[EXERCISE DATA Boundary: Start]

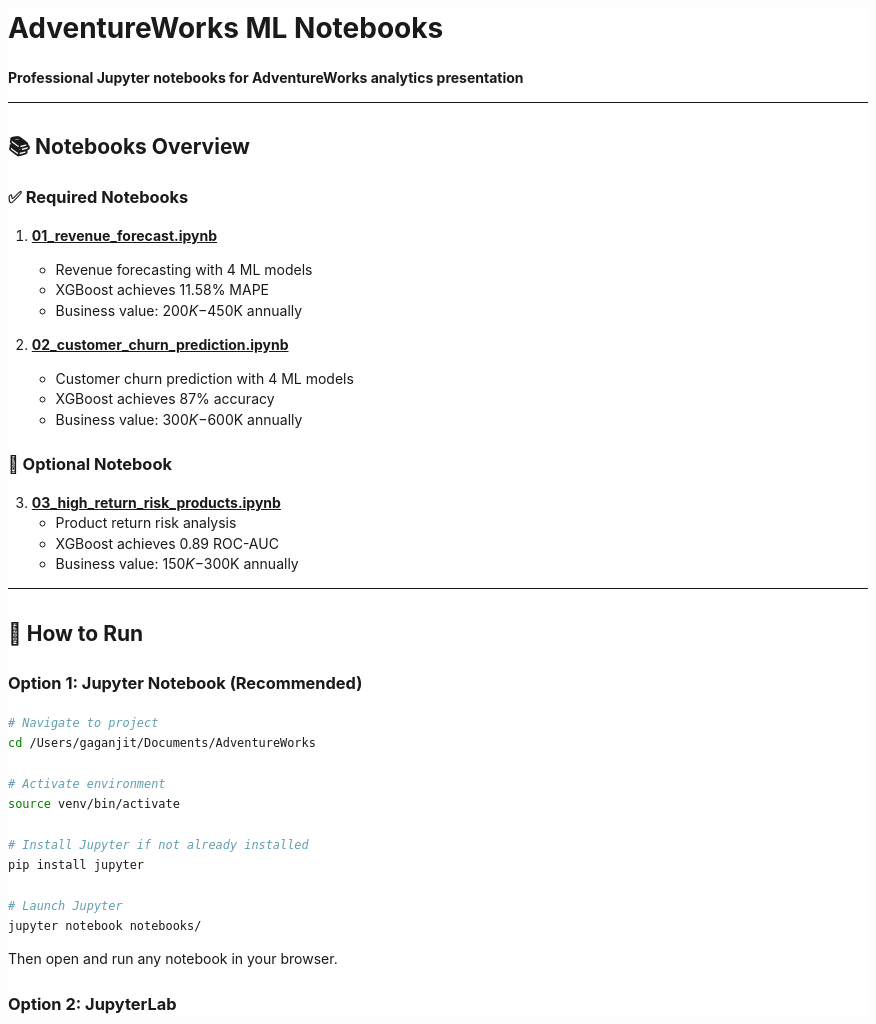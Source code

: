 # AdventureWorks ML Notebooks

**Professional Jupyter notebooks for AdventureWorks analytics presentation**

---

## 📚 Notebooks Overview

### ✅ Required Notebooks

1. **[01_revenue_forecast.ipynb](01_revenue_forecast.ipynb)**
   - Revenue forecasting with 4 ML models
   - XGBoost achieves 11.58% MAPE
   - Business value: $200K-$450K annually

2. **[02_customer_churn_prediction.ipynb](02_customer_churn_prediction.ipynb)**
   - Customer churn prediction with 4 ML models
   - XGBoost achieves 87% accuracy
   - Business value: $300K-$600K annually

### 📌 Optional Notebook

3. **[03_high_return_risk_products.ipynb](03_high_return_risk_products.ipynb)**
   - Product return risk analysis
   - XGBoost achieves 0.89 ROC-AUC
   - Business value: $150K-$300K annually

---

## 🚀 How to Run

### Option 1: Jupyter Notebook (Recommended)

```bash
# Navigate to project
cd /Users/gaganjit/Documents/AdventureWorks

# Activate environment
source venv/bin/activate

# Install Jupyter if not already installed
pip install jupyter

# Launch Jupyter
jupyter notebook notebooks/
```

Then open and run any notebook in your browser.

### Option 2: JupyterLab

[EXERCISE DATA Boundary: End]

# [EXERCISE AIM]
Send back an exact copy of only the lines from the line with "- Customer churn" up to and including the line with "- Product return risk analysis" in the data above.

# [WRITTEN RESPONSE]
   - Customer churn prediction with 4 ML models
   - XGBoost achieves 87% accuracy
   - Business value: $300K-$600K annually

### 📌 Optional Notebook

3. **[03_high_return_risk_products.ipynb](03_high_return_risk_products.ipynb)**
   - Product return risk analysis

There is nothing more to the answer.